The more severe complication, however, is George Anderson's family history. His father was an alcoholic, who caused his house to burn down, killing Anderson's mother and sisters, while he was drinking. Anderson thinks his father dead, but a mysterious man is following him to Vancouver ... and at a stop in the mountains, this man approaches Delaine -- telling him, of course, that he is Anderson's father.
Much ensues -- an attempt by Anderson to rehabilitate his father, an attempt by his father to rope Anderson in on a dicey mining venture, Anderson rescuing Philip from drowning, and then his father escaping and getting involved in a criminal venture, with fatal results.
It's all pretty enjoyable stuff, though by the end it wears out its welcome just a bit, as Elizabeth returns to England, and Philip's health becomes a determining factor. I thought that something of an unnecessary complication, to be sure, and in the end, things resolve more or less as we have expected all along, with a curious epitaph recording an episode of the happy couple's life in Canada.
So, as I said, I did enjoy this book. It's not as didactic as the reputation of some of Mrs Ward's other novels, though to be sure she is quite clear on the proper place of a woman as her husband's support in a marriage. (That said, she is also quite clear on a woman's right to choose her own life within those constraints, and a woman's value and versatility and also her right to an education.) More than anything, the novel is a paean to Canada, especially to the dream of Canada as it was becoming its own nation, as it was experiencing its own version of Manifest Destiny. I wonder -- is it remembered at all in Canada?
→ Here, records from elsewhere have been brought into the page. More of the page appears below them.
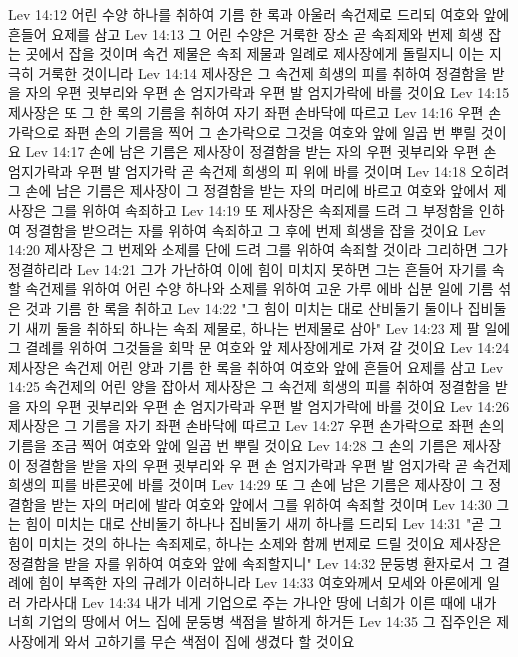 Lev 14:12  어린 수양 하나를 취하여 기름 한 록과 아울러 속건제로 드리되 여호와 앞에 흔들어 요제를 삼고
Lev 14:13  그 어린 수양은 거룩한 장소 곧 속죄제와 번제 희생 잡는 곳에서 잡을 것이며 속건 제물은 속죄 제물과 일례로 제사장에게 돌릴지니 이는 지극히 거룩한 것이니라
Lev 14:14  제사장은 그 속건제 희생의 피를 취하여 정결함을 받을 자의 우편 귓부리와 우편 손 엄지가락과 우편 발 엄지가락에 바를 것이요
Lev 14:15  제사장은 또 그 한 록의 기름을 취하여 자기 좌편 손바닥에 따르고
Lev 14:16  우편 손가락으로 좌편 손의 기름을 찍어 그 손가락으로 그것을 여호와 앞에 일곱 번 뿌릴 것이요
Lev 14:17  손에 남은 기름은 제사장이 정결함을 받는 자의 우편 귓부리와 우편 손 엄지가락과 우편 발 엄지가락 곧 속건제 희생의 피 위에 바를 것이며
Lev 14:18  오히려 그 손에 남은 기름은 제사장이 그 정결함을 받는 자의 머리에 바르고 여호와 앞에서 제사장은 그를 위하여 속죄하고
Lev 14:19  또 제사장은 속죄제를 드려 그 부정함을 인하여 정결함을 받으려는 자를 위하여 속죄하고 그 후에 번제 희생을 잡을 것이요
Lev 14:20  제사장은 그 번제와 소제를 단에 드려 그를 위하여 속죄할 것이라 그리하면 그가 정결하리라
Lev 14:21  그가 가난하여 이에 힘이 미치지 못하면 그는 흔들어 자기를 속할 속건제를 위하여 어린 수양 하나와 소제를 위하여 고운 가루 에바 십분 일에 기름 섞은 것과 기름 한 록을 취하고
Lev 14:22  "그 힘이 미치는 대로 산비둘기 둘이나 집비둘기 새끼 둘을 취하되 하나는 속죄 제물로, 하나는 번제물로 삼아"
Lev 14:23  제 팔 일에 그 결례를 위하여 그것들을 회막 문 여호와 앞 제사장에게로 가져 갈 것이요
Lev 14:24  제사장은 속건제 어린 양과 기름 한 록을 취하여 여호와 앞에 흔들어 요제를 삼고
Lev 14:25  속건제의 어린 양을 잡아서 제사장은 그 속건제 희생의 피를 취하여 정결함을 받을 자의 우편 귓부리와 우편 손 엄지가락과 우편 발 엄지가락에 바를 것이요
Lev 14:26  제사장은 그 기름을 자기 좌편 손바닥에 따르고
Lev 14:27  우편 손가락으로 좌편 손의 기름을 조금 찍어 여호와 앞에 일곱 번 뿌릴 것이요
Lev 14:28  그 손의 기름은 제사장이 정결함을 받을 자의 우편 귓부리와 우 편 손 엄지가락과 우편 발 엄지가락 곧 속건제 희생의 피를 바른곳에 바를 것이며
Lev 14:29  또 그 손에 남은 기름은 제사장이 그 정결함을 받는 자의 머리에 발라 여호와 앞에서 그를 위하여 속죄할 것이며
Lev 14:30  그는 힘이 미치는 대로 산비둘기 하나나 집비둘기 새끼 하나를 드리되
Lev 14:31  "곧 그 힘이 미치는 것의 하나는 속죄제로, 하나는 소제와 함께 번제로 드릴 것이요 제사장은 정결함을 받을 자를 위하여 여호와 앞에 속죄할지니"
Lev 14:32  문둥병 환자로서 그 결례에 힘이 부족한 자의 규례가 이러하니라
Lev 14:33  여호와께서 모세와 아론에게 일러 가라사대
Lev 14:34  내가 네게 기업으로 주는 가나안 땅에 너희가 이른 때에 내가 너희 기업의 땅에서 어느 집에 문둥병 색점을 발하게 하거든
Lev 14:35  그 집주인은 제사장에게 와서 고하기를 무슨 색점이 집에 생겼다 할 것이요

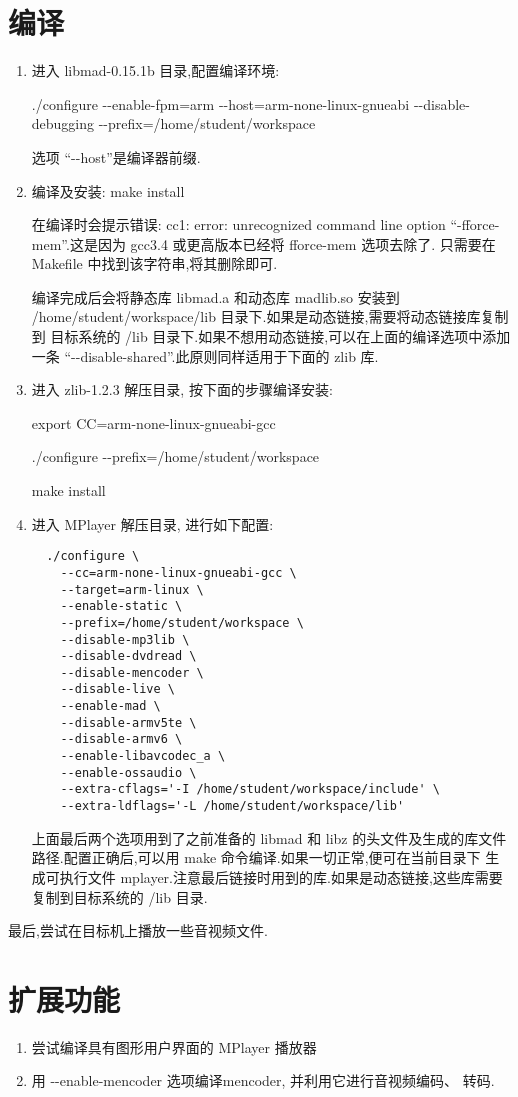 \section{编译}
\begin{enumerate}
  \item 进入 libmad-0.15.1b 目录,配置编译环境:

	./configure -{}-enable-fpm=arm -{}-host=arm-none-linux-gnueabi
	-{}-disable-debugging -{}-prefix=/home/student/workspace

	选项 ``-{}-host''是编译器前缀.

  \item 编译及安装:  make install

	在编译时会提示错误: cc1: error: unrecognized command line option
	``-fforce-mem''.这是因为 gcc3.4 或更高版本已经将 fforce-mem 选项去除了.
	只需要在 Makefile 中找到该字符串,将其删除即可.

	编译完成后会将静态库 libmad.a 和动态库 madlib.so 安装到
	/home/student/workspace/lib 目录下.如果是动态链接,需要将动态链接库复制到
	目标系统的 /lib 目录下.如果不想用动态链接,可以在上面的编译选项中添加
	一条 ``-{}-disable-shared''.此原则同样适用于下面的 zlib 库.

  \item 进入 zlib-1.2.3 解压目录, 按下面的步骤编译安装:

	export CC=arm-none-linux-gnueabi-gcc

	./configure -{}-prefix=/home/student/workspace

	make install

  \item 进入 MPlayer 解压目录, 进行如下配置:
\begin{verbatim}
  ./configure \
    --cc=arm-none-linux-gnueabi-gcc \
    --target=arm-linux \
    --enable-static \
    --prefix=/home/student/workspace \
    --disable-mp3lib \
    --disable-dvdread \
    --disable-mencoder \
    --disable-live \
    --enable-mad \
    --disable-armv5te \
    --disable-armv6 \
    --enable-libavcodec_a \
    --enable-ossaudio \
    --extra-cflags='-I /home/student/workspace/include' \
    --extra-ldflags='-L /home/student/workspace/lib'
    \end{verbatim}
	上面最后两个选项用到了之前准备的 libmad 和 libz 的头文件及生成的库文件
	路径.配置正确后,可以用 make 命令编译.如果一切正常,便可在当前目录下
	生成可执行文件 mplayer.注意最后链接时用到的库.如果是动态链接,这些库需要
	复制到目标系统的 /lib 目录.
\end{enumerate}

	最后,尝试在目标机上播放一些音视频文件.

\section{扩展功能}
\begin{enumerate}
  \item 尝试编译具有图形用户界面的 MPlayer 播放器
  \item 用 -{}-enable-mencoder 选项编译mencoder, 并利用它进行音视频编码、
	转码.
\end{enumerate}
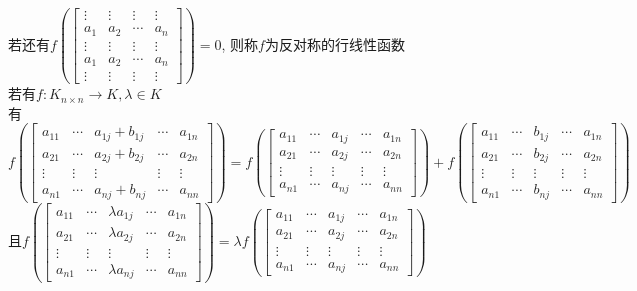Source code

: \begin{dingyi}
若还有$f(\begin{bmatrix}\vdots & \vdots & \vdots & \vdots \\ a_{1} & a_{2} & \cdots & a_{n}  \\ \vdots & \vdots & \vdots & \vdots \\ a_{1} & a_{2} & \cdots & a_{n}  \\ \vdots & \vdots & \vdots & \vdots \end{bmatrix})=0$,
则称$f$为反对称的行线性函数\\
若有$f:K_{n\times n}\to K, \lambda\in K$\\
有$f(\begin{bmatrix}a_{11} & \cdots & a_{1j}+b_{1j} & \cdots & a_{1n} \\ a_{21} & \cdots & a_{2j}+b_{2j} & \cdots & a_{2n} \\ \vdots & \vdots & \vdots & \vdots & \vdots \\ a_{n1} & \cdots & a_{nj}+b_{nj} & \cdots & a_{nn} \end{bmatrix})=f(\begin{bmatrix}a_{11} & \cdots & a_{1j} & \cdots & a_{1n} \\ a_{21} & \cdots & a_{2j} & \cdots & a_{2n} \\ \vdots & \vdots & \vdots & \vdots & \vdots \\ a_{n1} & \cdots & a_{nj} & \cdots & a_{nn} \end{bmatrix})+f(\begin{bmatrix}a_{11} & \cdots & b_{1j} & \cdots & a_{1n} \\ a_{21} & \cdots & b_{2j} & \cdots & a_{2n} \\ \vdots & \vdots & \vdots & \vdots & \vdots \\ a_{n1} & \cdots & b_{nj} & \cdots & a_{nn} \end{bmatrix})$\\
且$f(\begin{bmatrix}a_{11} & \cdots & \lambda a_{1j} & \cdots & a_{1n} \\ a_{21} & \cdots & \lambda a_{2j} & \cdots & a_{2n} \\ \vdots & \vdots & \vdots & \vdots & \vdots \\ a_{n1} & \cdots & \lambda a_{nj} & \cdots & a_{nn} \end{bmatrix})=\lambda f(\begin{bmatrix}a_{11} & \cdots & a_{1j} & \cdots & a_{1n} \\ a_{21} & \cdots & a_{2j} & \cdots & a_{2n} \\ \vdots & \vdots & \vdots & \vdots & \vdots \\ a_{n1} & \cdots & a_{nj} & \cdots & a_{nn} \end{bmatrix})$

\end{dingyi}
The novel is a delight to read. The author gives the description of Western Canada a little after the turn of the century. it is a different world and it seems so American. it is a fallacy for American geographers to say the Great Plains or the wheat and grass plains extend from the Rio Grand to the Canadian border. No . The grass plains go to the Pole it seems. Canada has its own West and its own history and Ward does such an amazing job and letting the reader see the place and also the time around the turn of the nineteenth century. I must read more of her books.
ReplyDeleteThis book isn't widely read in Canada but it is cited by Northrop Frye, one of the foremost Canadian literary critics, in his second conclusion to Literary History of Canada. He describes how the book enables Canadians to see their nation anew through British eyes.